Like a boss

I was buying yarn, no wait, I had finished buying yarn (oh, you’re a busy knitter, said the yarn lady, I like to see that) and was paying the lady at the dry cleaners… no wait, I was at the dry cleaners, but had not yet been to the yarn store, after which I returned to the dry cleaners to pay because I forgot the first time, nor had I been to the bank yet — so this was the first visit to the dry cleaners, before I went to the bank and to the yarn store, and before I returned to the dry cleaners to pay, my phone rang and I answered it and my mother in law said, hi mig, we have a big problem (invoking images in my mind of things leaking and smoldering etc.), the nurse’s outside door won’t close.
At this point let me interject for clarity that it’s one of those doors I first encountered in Austria, which you can open normally, in a door-like way, or if you turn (a) different handle(s) just tilt in, like if you want to air out the room.
Ah, I said, did she tilt and open at the same time?
I think so, said my mother in law.
So I finished my errands, going to the bank and the yarn store and the catfood store (because I got them food the day before yesterday, when I was at the hardware store getting light bulbs for my inlaws and super glue to fix a camera filter I had dropped, causing it to pop out of its mount but not break, but the hardware store didn’t have the food they like and they hated the food the hardware store did have so much that only one ate it and another ignored it and the third meowed at me plantively), where it took me forever to find cat milk, then went home and unloaded and gathered tools I thought might help (screwdrivers, a length of pipe to use as a fulcrum, and a big rubber hammer as comic relief) and drove over to fix their door.

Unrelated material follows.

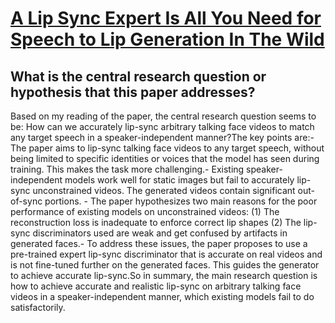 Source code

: # [A Lip Sync Expert Is All You Need for Speech to Lip Generation In The   Wild](https://arxiv.org/abs/2008.10010)

## What is the central research question or hypothesis that this paper addresses?

Based on my reading of the paper, the central research question seems to be: How can we accurately lip-sync arbitrary talking face videos to match any target speech in a speaker-independent manner?The key points are:- The paper aims to lip-sync talking face videos to any target speech, without being limited to specific identities or voices that the model has seen during training. This makes the task more challenging.- Existing speaker-independent models work well for static images but fail to accurately lip-sync unconstrained videos. The generated videos contain significant out-of-sync portions. - The paper hypothesizes two main reasons for the poor performance of existing models on unconstrained videos: (1) The reconstruction loss is inadequate to enforce correct lip shapes (2) The lip-sync discriminators used are weak and get confused by artifacts in generated faces.- To address these issues, the paper proposes to use a pre-trained expert lip-sync discriminator that is accurate on real videos and is not fine-tuned further on the generated faces. This guides the generator to achieve accurate lip-sync.So in summary, the main research question is how to achieve accurate and realistic lip-sync on arbitrary talking face videos in a speaker-independent manner, which existing models fail to do satisfactorily.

But first I had to fix my car engine, which made a funny noise when I started it. I fixed it by turning my car off and back on again.
Noise was gone. Success!
Yeah so I drove over with my mask on and my mother in law and the nurse (who was cooking lunch, because my mother in law treats her more as someone to help with everything than someone to look after her husband) were both happy to see me. My father in law, a former mechanic who built the house, was watching TV and I sort of snuck around because I didn’t need him helping. I looked at the door, and my mother in law looked at me looking at the door, while the nurse made lunch, and then I looked at a healthy door to figure out how it was supposed to work, and went back and forth a couple times.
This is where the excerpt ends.